Mayan 'slave ship' in the 1850s identified

AP
Archeologists in Mexico said on Tuesday they have identified a ship that carried Mayan people into slavery in the 1850s, the first time such a ship has been found.
AP
Mayan slave ship in the 1850s identified
Reuters

Divers swim near the wreck of “La Unión,” a paddle-wheel steamboat, that carried Mayan people for the slave trade in the 1850s, off the coast of Sisal, Yucatan, Mexico.

Archeologists in Mexico said on Tuesday they have identified a ship that carried Mayan people into slavery in the 1850s, the first time such a ship has been found.
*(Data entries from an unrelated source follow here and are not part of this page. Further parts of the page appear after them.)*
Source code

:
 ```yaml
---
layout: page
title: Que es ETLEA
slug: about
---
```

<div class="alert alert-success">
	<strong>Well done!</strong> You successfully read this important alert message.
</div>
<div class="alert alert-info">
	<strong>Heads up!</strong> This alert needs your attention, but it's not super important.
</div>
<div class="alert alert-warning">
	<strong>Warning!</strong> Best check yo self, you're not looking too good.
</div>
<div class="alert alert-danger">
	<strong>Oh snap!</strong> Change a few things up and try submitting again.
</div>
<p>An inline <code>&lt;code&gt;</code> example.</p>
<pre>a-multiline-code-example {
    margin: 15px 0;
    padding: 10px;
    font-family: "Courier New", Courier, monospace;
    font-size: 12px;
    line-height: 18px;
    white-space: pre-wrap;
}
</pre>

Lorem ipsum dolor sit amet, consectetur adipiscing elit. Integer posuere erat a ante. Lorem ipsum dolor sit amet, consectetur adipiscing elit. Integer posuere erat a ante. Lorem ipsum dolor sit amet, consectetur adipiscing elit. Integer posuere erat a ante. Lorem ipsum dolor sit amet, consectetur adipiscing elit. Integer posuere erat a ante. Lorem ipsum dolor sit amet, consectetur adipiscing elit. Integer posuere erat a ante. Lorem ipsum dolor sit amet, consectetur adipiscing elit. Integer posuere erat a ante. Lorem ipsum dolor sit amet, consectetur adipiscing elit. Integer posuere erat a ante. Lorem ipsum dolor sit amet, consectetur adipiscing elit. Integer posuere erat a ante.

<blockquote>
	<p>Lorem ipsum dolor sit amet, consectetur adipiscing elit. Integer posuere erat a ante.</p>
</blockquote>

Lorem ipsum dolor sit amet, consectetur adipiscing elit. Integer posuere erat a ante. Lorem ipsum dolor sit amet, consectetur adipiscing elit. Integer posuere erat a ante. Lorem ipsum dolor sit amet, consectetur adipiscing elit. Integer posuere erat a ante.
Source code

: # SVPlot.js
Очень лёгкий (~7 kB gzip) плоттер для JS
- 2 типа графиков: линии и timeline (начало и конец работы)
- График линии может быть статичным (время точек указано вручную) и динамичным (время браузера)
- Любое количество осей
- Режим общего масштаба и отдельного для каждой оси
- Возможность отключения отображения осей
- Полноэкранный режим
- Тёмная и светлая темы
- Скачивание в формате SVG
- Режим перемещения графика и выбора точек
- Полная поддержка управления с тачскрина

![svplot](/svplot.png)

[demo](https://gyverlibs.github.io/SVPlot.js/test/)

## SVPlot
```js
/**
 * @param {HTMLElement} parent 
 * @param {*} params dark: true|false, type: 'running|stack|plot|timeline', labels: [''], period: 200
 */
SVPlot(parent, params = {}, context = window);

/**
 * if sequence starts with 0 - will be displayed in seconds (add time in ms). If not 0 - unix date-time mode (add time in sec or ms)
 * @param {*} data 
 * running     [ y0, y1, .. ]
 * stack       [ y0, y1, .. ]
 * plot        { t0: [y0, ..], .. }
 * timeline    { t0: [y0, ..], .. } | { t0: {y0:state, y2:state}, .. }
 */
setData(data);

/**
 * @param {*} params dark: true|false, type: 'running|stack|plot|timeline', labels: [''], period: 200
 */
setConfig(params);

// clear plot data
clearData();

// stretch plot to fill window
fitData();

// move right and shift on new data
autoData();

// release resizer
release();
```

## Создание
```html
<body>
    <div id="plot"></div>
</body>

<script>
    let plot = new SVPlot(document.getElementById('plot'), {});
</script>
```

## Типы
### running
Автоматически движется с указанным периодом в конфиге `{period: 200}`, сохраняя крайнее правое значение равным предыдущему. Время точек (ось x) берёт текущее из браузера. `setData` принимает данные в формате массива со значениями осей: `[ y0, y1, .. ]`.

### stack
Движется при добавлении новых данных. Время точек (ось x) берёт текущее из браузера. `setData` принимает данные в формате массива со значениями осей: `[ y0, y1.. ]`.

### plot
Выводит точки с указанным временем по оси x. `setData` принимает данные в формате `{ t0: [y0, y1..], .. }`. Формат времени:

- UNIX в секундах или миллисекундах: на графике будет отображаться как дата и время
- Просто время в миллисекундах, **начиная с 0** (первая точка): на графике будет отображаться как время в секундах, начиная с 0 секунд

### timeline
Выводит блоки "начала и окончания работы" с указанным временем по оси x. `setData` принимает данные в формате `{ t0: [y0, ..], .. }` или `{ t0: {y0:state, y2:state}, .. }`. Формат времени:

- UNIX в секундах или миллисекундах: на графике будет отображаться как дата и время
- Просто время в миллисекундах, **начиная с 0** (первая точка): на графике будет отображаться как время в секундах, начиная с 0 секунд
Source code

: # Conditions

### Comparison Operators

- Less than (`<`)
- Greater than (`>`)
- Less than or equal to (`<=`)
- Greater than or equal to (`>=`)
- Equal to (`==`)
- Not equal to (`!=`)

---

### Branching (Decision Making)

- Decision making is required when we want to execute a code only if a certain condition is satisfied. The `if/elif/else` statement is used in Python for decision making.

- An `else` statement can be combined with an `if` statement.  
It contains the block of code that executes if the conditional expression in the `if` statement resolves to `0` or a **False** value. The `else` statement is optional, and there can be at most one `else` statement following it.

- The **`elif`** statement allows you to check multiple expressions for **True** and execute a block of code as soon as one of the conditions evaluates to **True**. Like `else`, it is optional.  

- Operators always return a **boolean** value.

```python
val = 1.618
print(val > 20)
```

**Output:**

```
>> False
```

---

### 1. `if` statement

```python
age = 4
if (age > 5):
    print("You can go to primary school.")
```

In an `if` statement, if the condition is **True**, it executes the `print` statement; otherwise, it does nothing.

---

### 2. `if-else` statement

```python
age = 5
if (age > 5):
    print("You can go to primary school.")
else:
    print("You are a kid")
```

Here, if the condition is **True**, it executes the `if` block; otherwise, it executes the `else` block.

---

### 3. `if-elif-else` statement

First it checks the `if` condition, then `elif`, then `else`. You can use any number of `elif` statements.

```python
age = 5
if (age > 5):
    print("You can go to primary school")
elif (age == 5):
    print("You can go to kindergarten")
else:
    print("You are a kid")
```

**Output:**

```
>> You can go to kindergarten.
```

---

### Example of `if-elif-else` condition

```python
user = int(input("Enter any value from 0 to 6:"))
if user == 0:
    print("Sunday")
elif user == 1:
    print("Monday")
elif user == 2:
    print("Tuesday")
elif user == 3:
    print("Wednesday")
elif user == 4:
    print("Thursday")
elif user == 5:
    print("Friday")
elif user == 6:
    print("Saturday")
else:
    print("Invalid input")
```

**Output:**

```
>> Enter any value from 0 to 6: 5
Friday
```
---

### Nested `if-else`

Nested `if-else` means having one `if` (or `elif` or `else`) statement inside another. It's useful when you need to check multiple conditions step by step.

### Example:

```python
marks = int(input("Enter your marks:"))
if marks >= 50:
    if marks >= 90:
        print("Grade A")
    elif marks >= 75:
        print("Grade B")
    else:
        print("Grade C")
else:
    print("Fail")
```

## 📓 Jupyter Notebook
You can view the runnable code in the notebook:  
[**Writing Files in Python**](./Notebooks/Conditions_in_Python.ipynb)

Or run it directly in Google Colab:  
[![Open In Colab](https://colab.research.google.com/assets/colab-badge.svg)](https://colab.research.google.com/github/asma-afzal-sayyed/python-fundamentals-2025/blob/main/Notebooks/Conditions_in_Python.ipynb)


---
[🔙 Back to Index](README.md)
The wreck of the Cuban-based paddle-wheel steamboat was found in 2017, but wasn’t identified until researchers from the National Institute of Anthropology and History checked contemporary documents and found evidence it was the ship “La Unión.”

The ship had been used to take Mayas captured during an 1847-1901 rebellion known as “The War of the Castes” to work in sugarcane fields in Cuba.

Slavery was illegal in Mexico at the time, but operators of similar ships had reportedly bought captured combatants, or deceived Mayas left landless by the conflict to “sign on” as contract workers, often in Cuba, where they were treated like slaves.

“La Unión” was on a trip to Havana in September 1861 when its boilers exploded and it sank off the once-important Yucatan port of Sisal.

Archeologist Helena Barba Meinecke said the inhabitants of Sisal had passed down through generations the account of the slave ship, and one of them led researchers to it.

“The grandparents and great-grandparents of the inhabitants of Sisal told them about a steam ship that took away Mayas during the War of the Castes,” Barba Meinecke said.

“And one of the people in Sisal who saw how they led the Mayas away as slaves, told his son and then he told his grandson, and it was that person who led us to the general area of the shipwreck.”

The identification was based on the physical remains of the wooden-hulled side-wheeler, whose timbers bore signs of fire and whose boilers had exploded.

The location of the wreck also coincides with contemporary accounts of the accident, which killed half of the 80 crew members and 60 passengers aboard.

The team also found silverware with the emblem of the company that operated the ship.

In October 1860, a ship had been caught in neighboring Campeche state taking aboard 29 Mayas, including children as young as 7.

Authorities prevented the ship leaving, but that didn’t stop the trade.